In a future air domain contested by adversaries, a single human pilot can increase lethality by effectively orchestrating multiple autonomous unmanned platforms from within a manned aircraft. This shifts the human role from single platform operator to mission commander. In particular, ACE aims to deliver a capability that enables a pilot to attend to a broader, more global air command mission while their aircraft and teamed unmanned systems are engaged in individual tactics.
As of now, the next step will be a real dogfight between an AI-controlled UAV and a manned aircraft next year, as said by Lt. Gen. Jack Shanahan, then director of the Joint Artificial Intelligence Center, during a virtual event at the Mitchell Institute for Aerospace Studies. Our friends at The War Zone reported that the program, in development by the Air Force Research Laboratory’s (AFRL) Autonomy Capability Team 3 (ACT3), is called R2-D2, a reference to the famous droid from the Star Wars franchise.

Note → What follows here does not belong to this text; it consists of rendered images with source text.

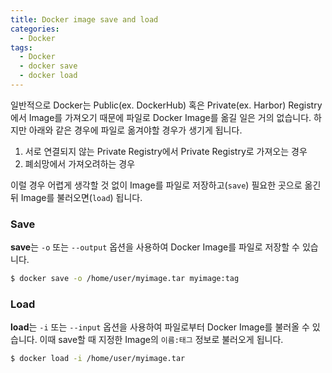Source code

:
 ```yaml
---
title: Docker image save and load
categories:
  - Docker
tags:
  - Docker
  - docker save
  - docker load
---
```


일반적으로 Docker는 Public(ex. DockerHub) 혹은 Private(ex. Harbor) Registry에서 Image를 가져오기 때문에 파일로 Docker Image를 옮길 일은 거의 없습니다. 하지만 아래와 같은 경우에 파일로 옮겨야할 경우가 생기게 됩니다.

1. 서로 연결되지 않는 Private Registry에서 Private Registry로 가져오는 경우
2. 폐쇠망에서 가져오려하는 경우

이럴 경우 어렵게 생각할 것 없이 Image를 파일로 저장하고(`save`) 필요한 곳으로 옮긴 뒤 Image를 불러오면(`load`) 됩니다.

### Save
**save**는 `-o` 또는 `--output` 옵션을 사용하여 Docker Image를 파일로 저장할 수 있습니다.
```bash
$ docker save -o /home/user/myimage.tar myimage:tag
```

### Load
**load**는 `-i` 또는 `--input` 옵션을 사용하여 파일로부터 Docker Image를 불러올 수 있습니다. 이때 save할 때 지정한 Image의 `이름:태그` 정보로 불러오게 됩니다.
```bash
$ docker load -i /home/user/myimage.tar
```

Timothy Grayson, director of the Strategic Technology Office at DARPA, said that the AlphaDogfight trial as a victory for better human and machine teaming in combat, without necessarily replacing human pilots, but rather integrating them, reducing their workload so they can focus on more important tasks: “I think what we’re seeing today is the beginning of something I’m going to call human-machine symbiosis. Let’s think about the human sitting in the cockpit, being flown by one of these AI algorithms as truly being one weapon system, where the human is focusing on what the human does best [like higher order strategic thinking] and the AI is doing what the AI does best.”
In the end, we are probably decades away from replacing human pilots with AI, but we may be much closer to have a manned fighter manage supporting drones working at their side, running dangerous, complementary missions, in a loyal wingman scenario.